We wake up at 830 for the comp hostel breakfast. It is the exact same breakfast anywhere you go in Belgium. Thinly sliced bread with rough crust, very mild white cheese, mild salami, orange juice in 4 oz glasses, and coffee/tea. I’m not a big salami guy anyway, and certainly not at 830am. Those Kellogg’s people need to get over here and introduce Capn’ Crunch. That jolly Old Salt would clean up over here just on the fact these folks must wake up every morning and go, “Fuck…I have to eat another salami and cheese sandwich. I sure could go for a bowl of crunch berry goodness.”
The pasta meal from last night announces itself with startling authority shortly afterwards. I head from the main bedroom of our minimum security prison room into the bathroom to deal with the situation. You know you don’t have a lot of privacy when you evacuate the pasta and hear three guys immediately cry out “Ohhhhh!!!!!!!” through the door. True, it was a very impressive noise, but still… I am concerned that this may be only the beginning of a “gastro intestinal crisis”.
We drop Michelle off at the train station for her journey home. She owns an art gallery/vintage shop in her town, so driving around with 5 guys in a van for two weeks isn’t in her best interests. She’s very nice, and you can see she is very nurturing with Gary. Gary is now without his girlfriend, and speculation begins if “Happy Gary” or “Mopey Gary” will be climbing into the van after her departure. We will soon see…
It is a seven hour drive to Nurnburg, and rain pelts us most of the drive. There’s not too much to look at or too much to do.
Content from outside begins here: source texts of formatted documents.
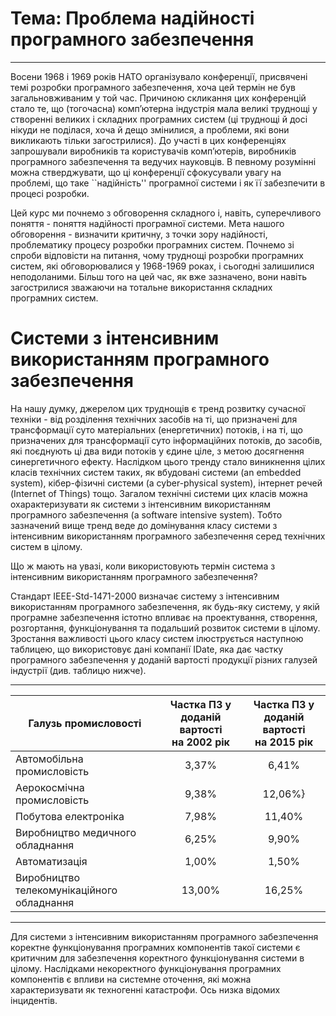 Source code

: <H1>Тема: Проблема надійності програмного забезпечення</H1>

----

Восени 1968 і 1969 років НАТО організувало конференції, присвячені темі розробки програмного забезпечення, хоча цей термін не був загальновживаним у той час.
Причиною скликання цих конференцій стало те, що (тогочасна) комп’ютерна індустрія мала великі труднощі у створенні великих і складних програмних систем (ці
труднощі й досі нікуди не поділася, хоча й дещо змінилися, а проблеми, які вони викликають тільки загострилися). До участі в цих конференціях запрошували
виробників та користувачів комп’ютерів, виробників програмного забезпечення та ведучих науковців. В певному розумінні можна стверджувати, що ці конференції
сфокусували увагу на проблемі, що таке ``надійність'' програмної системи і як її забезпечити в процесі розробки.

Цей курс ми почнемо з обговорення складного і, навіть, суперечливого поняття - поняття надійності програмної системи. Мета нашого обговорення - визначити
критичну, з точки зору надійності, проблематику процесу розробки програмних систем.
Почнемо зі спроби відповісти на питання, чому труднощі розробки програмних систем, які обговорювалися у 1968-1969 роках, і сьогодні залишилися неподоланими.
Більш того на цей час, як вже зазначено, вони навіть загострилися зважаючи на тотальне використання складних програмних систем.

# Системи з інтенсивним використанням програмного забезпечення

На нашу думку, джерелом цих труднощів є тренд розвитку сучасної техніки - від розділення технічних засобів на ті, що призначені для трансформації суто
матеріальних (енергетичних) потоків, і на ті, що призначених для трансформації суто інформаційних потоків, до засобів, які поєднують ці два види потоків у
єдине ціле, з метою досягнення синергетичного ефекту.
Наслідком цього тренду стало виникнення цілих класів технічних систем таких, як вбудовані системи (an embedded system), кібер-фізичні системи
(a cyber-physical system), інтернет речей (Internet of Things) тощо. Загалом технічні системи цих класів можна охарактеризувати як системи з інтенсивним
використанням програмного забезпечення (a software intensive system).
Тобто зазначений вище тренд веде до домінування класу системи з інтенсивним використанням програмного забезпечення серед технічних систем в цілому.

Що ж мають на увазі, коли використовують термін система з інтенсивним використанням програмного забезпечення?

Стандарт IEEE-Std-1471-2000 визначає систему з інтенсивним використанням програмного забезпечення, як будь-яку систему, у якій програмне забезпечення істотно
впливає на проектування, створення, розгортання, функціонування та подальший розвиток системи в цілому.
Зростання важливості цього класу систем ілюструється наступною таблицею, що використовує дані компанії IDate, яка дає частку програмного забезпечення у
доданій вартості продукції різних галузей індустрії (див. таблицю нижче).

----

|<div align='center'>Галузь промисловості</div>|Частка ПЗ у доданій вартості<br/>на 2002 рік|Частка ПЗ у доданій вартості<br/>на 2015 рік|
|:-- | :-: | :-: |
|Автомобільна промисловість|3,37%|6,41%|
|Аерокосмічна промисловість|9,38%|12,06%}|
|Побутова електроніка|7,98%|11,40%|
|Виробництво медичного обладнання|6,25%|9,90%|
|Автоматизація|1,00%|1,50%|
|Виробництво телекомунікаційного обладнання|13,00%|16,25%|

----

Для системи з інтенсивним використанням програмного забезпечення коректне функціонування програмних компонентів такої системи є критичним для забезпечення
коректного функціонування системи в цілому.
Наслідками некоректного функціонування програмних компонентів є впливи на системне оточення, які можна
характеризувати як техногенні катастрофи.
Ось низка відомих інцидентів.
Leo reads “Hammer of the Gods”, Gary hand rolls cigarettes, Ken powers through “paprika triangles” (some kind of salty snack with an unpronounceable name), and Christoph slugs Mr. Brown. Mr. Brown is a regional “coffee in a can” drink that Christoph is loyal to like a crack addict is “loyal” to rocks of cocaine. In fact, he bought two cases of the little sturdy cans just to make sure he doesn’t run out at any point in our travels. Not that there’s anything wrong with that.